The shaking in MacAdam’s hand grew, until finally he placed the weapon flat on the table beside him. “Dammit…you’re half right. She also has my family. She says they’ll only be safe if I do as she told me.”

  “Ah. Your family.” Nguyen reached inside his jacket for an envelope. “Here are some photographs that may relieve your mind. Sorry about the quality, I had to use a low-density transmitter.”

  MacAdam looked at the printouts one by one, showing his wife and children smiling, holding the Sydney newspaper of the day after the launch, Colonel Alkina with a forced smile off to the side. The photos sagged into his lap as he put his head back against the chair and closed his eyes in defeat and relief. “All right,” he whispered. “Thank you. I’ll resign.”

  “Nonsense. I won’t let you shirk your duty so easily. You led your men into combat. They followed you, not me. You are the hero who stormed and captured the enemy ship. I forged the weapon, you wielded it with pride and honor.” Nguyen stepped forward to hold out his hand. “Well done, Colonel.”

  MacAdam stared at the hand for a moment, then took it with solemn wonder and gratitude.

  “Now get some sleep,” Nguyen ordered, “and keep my presence secret for now.” He left the Ops Center as spooky as he came in.

  -61-

  Master Helmsman Okuda stood at attention outside Captain Absen’s office door.

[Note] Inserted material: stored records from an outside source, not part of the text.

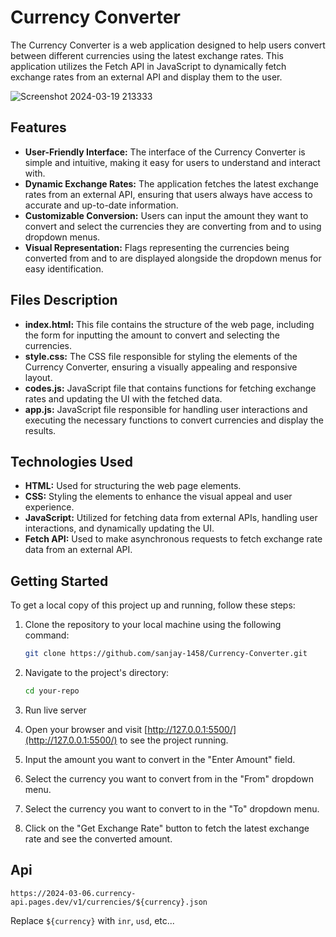 # Currency Converter

The Currency Converter is a web application designed to help users convert between different currencies using the latest exchange rates. This application utilizes the Fetch API in JavaScript to dynamically fetch exchange rates from an external API and display them to the user.

![Screenshot 2024-03-19 213333](https://github.com/sanjay-1458/Currency-Converter/assets/121040100/080794e9-e131-428e-93bb-f410d823258a)


## Features

- **User-Friendly Interface:** The interface of the Currency Converter is simple and intuitive, making it easy for users to understand and interact with.
- **Dynamic Exchange Rates:** The application fetches the latest exchange rates from an external API, ensuring that users always have access to accurate and up-to-date information.
- **Customizable Conversion:** Users can input the amount they want to convert and select the currencies they are converting from and to using dropdown menus.
- **Visual Representation:** Flags representing the currencies being converted from and to are displayed alongside the dropdown menus for easy identification.

## Files Description

- **index.html:** This file contains the structure of the web page, including the form for inputting the amount to convert and selecting the currencies.
- **style.css:** The CSS file responsible for styling the elements of the Currency Converter, ensuring a visually appealing and responsive layout.
- **codes.js:** JavaScript file that contains functions for fetching exchange rates and updating the UI with the fetched data.
- **app.js:** JavaScript file responsible for handling user interactions and executing the necessary functions to convert currencies and display the results.

## Technologies Used

- **HTML:** Used for structuring the web page elements.
- **CSS:** Styling the elements to enhance the visual appeal and user experience.
- **JavaScript:** Utilized for fetching data from external APIs, handling user interactions, and dynamically updating the UI.
- **Fetch API:** Used to make asynchronous requests to fetch exchange rate data from an external API.

## Getting Started

To get a local copy of this project up and running, follow these steps:

1. Clone the repository to your local machine using the following command:

   ```bash
   git clone https://github.com/sanjay-1458/Currency-Converter.git
   ```

2. Navigate to the project's directory:

   ```bash
   cd your-repo
   ```
3. Run live server 
4. Open your browser and visit [http://127.0.0.1:5500/](http://127.0.0.1:5500/) to see the project running.
5. Input the amount you want to convert in the "Enter Amount" field.
6. Select the currency you want to convert from in the "From" dropdown menu.
7. Select the currency you want to convert to in the "To" dropdown menu.
8. Click on the "Get Exchange Rate" button to fetch the latest exchange rate and see the converted amount.

## Api
```
https://2024-03-06.currency-api.pages.dev/v1/currencies/${currency}.json
```
Replace `${currency}` with `inr`, `usd`, etc...



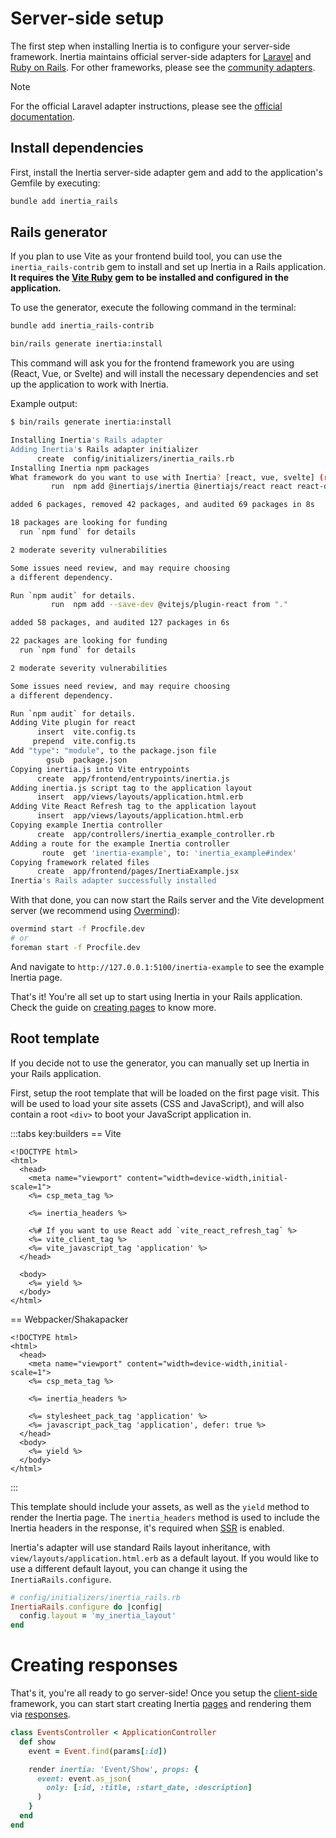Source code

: # Server-side setup

The first step when installing Inertia is to configure your server-side framework. Inertia maintains official server-side adapters for [Laravel](https://laravel.com) and [Ruby on Rails](https://rubyonrails.org). For other frameworks, please see the [community adapters](https://inertiajs.com/community-adapters).

> [!NOTE]
> For the official Laravel adapter instructions, please see the [official documentation](https://inertiajs.com/server-side-setup).

## Install dependencies

First, install the Inertia server-side adapter gem and add to the application's Gemfile by executing:

```bash
bundle add inertia_rails
```

## Rails generator

If you plan to use Vite as your frontend build tool, you can use the `inertia_rails-contrib` gem to install and set up Inertia in a Rails application. **It requires the [Vite Ruby](https://vite-ruby.netlify.app) gem to be installed and configured in the application.**

To use the generator, execute the following command in the terminal:

```bash
bundle add inertia_rails-contrib

bin/rails generate inertia:install
```

This command will ask you for the frontend framework you are using (React, Vue, or Svelte) and will install the necessary dependencies and set up the application to work with Inertia.

Example output:

```bash
$ bin/rails generate inertia:install

Installing Inertia's Rails adapter
Adding Inertia's Rails adapter initializer
      create  config/initializers/inertia_rails.rb
Installing Inertia npm packages
What framework do you want to use with Inertia? [react, vue, svelte] (react)
         run  npm add @inertiajs/inertia @inertiajs/react react react-dom from "."

added 6 packages, removed 42 packages, and audited 69 packages in 8s

18 packages are looking for funding
  run `npm fund` for details

2 moderate severity vulnerabilities

Some issues need review, and may require choosing
a different dependency.

Run `npm audit` for details.
         run  npm add --save-dev @vitejs/plugin-react from "."

added 58 packages, and audited 127 packages in 6s

22 packages are looking for funding
  run `npm fund` for details

2 moderate severity vulnerabilities

Some issues need review, and may require choosing
a different dependency.

Run `npm audit` for details.
Adding Vite plugin for react
      insert  vite.config.ts
     prepend  vite.config.ts
Add "type": "module", to the package.json file
        gsub  package.json
Copying inertia.js into Vite entrypoints
      create  app/frontend/entrypoints/inertia.js
Adding inertia.js script tag to the application layout
      insert  app/views/layouts/application.html.erb
Adding Vite React Refresh tag to the application layout
      insert  app/views/layouts/application.html.erb
Copying example Inertia controller
      create  app/controllers/inertia_example_controller.rb
Adding a route for the example Inertia controller
       route  get 'inertia-example', to: 'inertia_example#index'
Copying framework related files
      create  app/frontend/pages/InertiaExample.jsx
Inertia's Rails adapter successfully installed
```

With that done, you can now start the Rails server and the Vite development server (we recommend using [Overmind](https://github.com/DarthSim/overmind)):

```bash
overmind start -f Procfile.dev
# or
foreman start -f Procfile.dev
```

And navigate to `http://127.0.0.1:5100/inertia-example` to see the example Inertia page.

That's it! You're all set up to start using Inertia in your Rails application. Check the guide on [creating pages](/guide/pages) to know more.

## Root template

If you decide not to use the generator, you can manually set up Inertia in your Rails application.

First, setup the root template that will be loaded on the first page visit. This will be used to load your site assets (CSS and JavaScript), and will also contain a root `<div>` to boot your JavaScript application in.

:::tabs key:builders
== Vite

```erb
<!DOCTYPE html>
<html>
  <head>
    <meta name="viewport" content="width=device-width,initial-scale=1">
    <%= csp_meta_tag %>

    <%= inertia_headers %>

    <%# If you want to use React add `vite_react_refresh_tag` %>
    <%= vite_client_tag %>
    <%= vite_javascript_tag 'application' %>
  </head>

  <body>
    <%= yield %>
  </body>
</html>
```

== Webpacker/Shakapacker

```erb
<!DOCTYPE html>
<html>
  <head>
    <meta name="viewport" content="width=device-width,initial-scale=1">
    <%= csp_meta_tag %>

    <%= inertia_headers %>

    <%= stylesheet_pack_tag 'application' %>
    <%= javascript_pack_tag 'application', defer: true %>
  </head>
  <body>
    <%= yield %>
  </body>
</html>
```

:::

This template should include your assets, as well as the `yield` method to render the Inertia page. The `inertia_headers` method is used to include the Inertia headers in the response, it's required when [SSR](/guide/server-side-rendering.md) is enabled.

Inertia's adapter will use standard Rails layout inheritance, with `view/layouts/application.html.erb` as a default layout. If you would like to use a different default layout, you can change it using the `InertiaRails.configure`.

```ruby
# config/initializers/inertia_rails.rb
InertiaRails.configure do |config|
  config.layout = 'my_inertia_layout'
end
```

# Creating responses

That's it, you're all ready to go server-side! Once you setup the [client-side](/guide/client-side-setup.md) framework, you can start start creating Inertia [pages](/guide/pages.md) and rendering them via [responses](/guide/responses.md).

```ruby
class EventsController < ApplicationController
  def show
    event = Event.find(params[:id])

    render inertia: 'Event/Show', props: {
      event: event.as_json(
        only: [:id, :title, :start_date, :description]
      )
    }
  end
end
```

  Tobias looked at him curiously, but kept his mouth shut. It was a good trait in a bodyguard, keeping silence. Still, he wondered what was making the Congolese cue-ball nervous. From what he’d seen the man was calm and imperturbable, highly professional. Scuttlebutt said he was a hero, had saved the ship with his piloting. He shrugged within himself. There were many mysteries to what went on around any senior officer. Sometimes Security knew, sometimes they didn’t. He’d gotten used to it.

  “Send him in,” Tobias heard, and did that thing. The door shut behind Okuda. That was the Captain’s business as well, being alone with subordinates. He hated being even a second away from defending his principal, but he knew Absen was a fine hand with that .45 he kept within reach, so he just stayed relaxed. After all, the door wasn’t locked.